Monthly Archives: May 2013

Sampler progress, again

So I’ve been braining and going over datasheets, service manuals and schematics in most of my free time recently. The E-Mu Emulator service manuals are a great, read, BTW.

I’ve come up with an architecture that’s quite close to the S900, only a lot less chips are needed since we now have faster microcontrollers, DACs with built-in buffers, etc.

In fact, I think most of the digital parts could be done with just three chips.

The first is the microcontroller. The STM32F4 has enough on-board timers that you could run one per voice in an 8 voice system and still have enough left over for house keeping, but you might be able to get by with one for all the voices. At any rate, the idea is that the timer generates an interrupt in a way that divides down a high frequency clock to the desired (variable) sample rate, per voice.

This interrupt moves a sample from memory to the DAC. Since I find the volatility of memory on old samplers one of their most frustrating aspects, non-volatile memory is a primary requirement for me. You can use Flash or battery-backed SRAM, but I’m very attract to MRAM for its space age characteristics. You basically use it like you would SRAM, no need for erasing before writing and such, but it doesn’t require power to keep it’s data. Meaning, no internal batteries are needed. At 30 euro for a 16 megabit chip, though, it’s twice as expensive as regular SRAM. At 50 KHz sample rates, 16 Mbit is 20 seconds of sample time, minus some overhead. 20s is OK for this project, 40s more than enough.

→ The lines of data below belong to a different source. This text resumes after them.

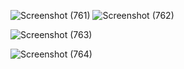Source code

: ![Screenshot (761)](https://user-images.githubusercontent.com/65703138/146104747-c6918b7c-78ee-4c01-b289-32fc750b0bee.png)
![Screenshot (762)](https://user-images.githubusercontent.com/65703138/146104748-7316ce0d-946b-4ae5-a9c2-75ac44cbd5de.png)


![Screenshot (763)](https://user-images.githubusercontent.com/65703138/146104800-a033146f-ea15-40dc-b4b9-d74bb9a38427.png)

![Screenshot (764)](https://user-images.githubusercontent.com/65703138/146104990-8f4395b2-9444-4501-ade6-6e68f8818d1c.png)
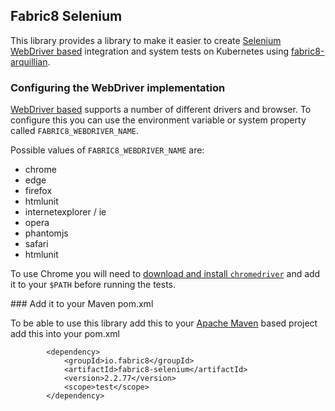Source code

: ## Fabric8 Selenium 

This library provides a library to make it easier to create [Selenium WebDriver based](http://www.seleniumhq.org/projects/webdriver/) integration and system tests on Kubernetes using [fabric8-arquillian](https://github.com/fabric8io/fabric8/tree/master/components/fabric8-arquillian).

 
### Configuring the WebDriver implementation

[WebDriver based](http://www.seleniumhq.org/projects/webdriver/) supports a number of different drivers and browser. To configure this you can use the environment variable or system property called `FABRIC8_WEBDRIVER_NAME`.
 
Possible values of `FABRIC8_WEBDRIVER_NAME` are:
 
 * chrome
 * edge
 * firefox
 * htmlunit
 * internetexplorer / ie
 * opera
 * phantomjs
 * safari
 * htmlunit

To use Chrome you will need to [download and  install `chromedriver`](https://sites.google.com/a/chromium.org/chromedriver/downloads) and add it to your `$PATH` before running the tests.  

### Add it to your Maven pom.xml

To be able to use this library add this to your [Apache Maven](http://maven.apache.org/) based project add this into your pom.xml

            <dependency>
                <groupId>io.fabric8</groupId>
                <artifactId>fabric8-selenium</artifactId>
                <version>2.2.77</version>
                <scope>test</scope>
            </dependency>



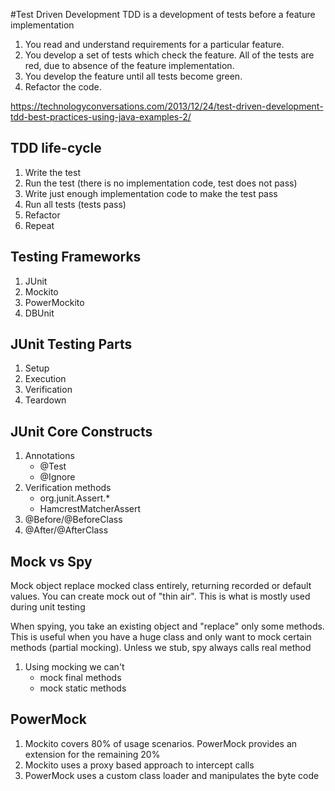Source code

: #Test Driven Development
TDD is a development of tests before a feature implementation

1. You read and understand requirements for a particular feature.
2. You develop a set of tests which check the feature. All of the tests are red, due to absence of the feature implementation.
3. You develop the feature until all tests become green.
4. Refactor the code.

https://technologyconversations.com/2013/12/24/test-driven-development-tdd-best-practices-using-java-examples-2/

## TDD life-cycle
1. Write the test
2. Run the test (there is no implementation code, test does not pass)
3. Write just enough implementation code to make the test pass
4. Run all tests (tests pass)
5. Refactor
6. Repeat

## Testing Frameworks
1. JUnit
2. Mockito
3. PowerMockito
4. DBUnit

## JUnit Testing Parts
1. Setup
2. Execution
3. Verification
4. Teardown

## JUnit Core Constructs
1. Annotations
   * @Test
   * @Ignore
2. Verification methods
   * org.junit.Assert.*
   * HamcrestMatcherAssert
3. @Before/@BeforeClass
4. @After/@AfterClass

## Mock vs Spy
Mock object replace mocked class entirely, returning recorded or default values. You can create mock out of "thin air". This is what is mostly used during unit testing

When spying, you take an existing object and "replace" only some methods. This is useful when you have a huge class and only want to mock certain methods (partial mocking). 
Unless we stub, spy always calls real method

1. Using mocking we can't
   * mock final methods
   * mock static methods
   
## PowerMock
1. Mockito covers 80% of usage scenarios. PowerMock provides an extension
for the remaining 20%
2. Mockito uses a proxy based approach to intercept calls
3. PowerMock uses a custom class loader and manipulates the byte code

The above chip is paralel, which means it’s extremely easy to use: just connect the address pins to GPIO pins on the ┬Ác, and the output pins to the input pins of DAC. I could use one single channel DAC and some sample and hold trickery, or a DAC per voice. I’m going for the latter. Just a few pins for the selecting which DAC to write to, loading the outputs, etc.

The missing bits, of course, is a paralel ADC and some more DAC channels to generate CV for the analogue filters, but this is the jist of it.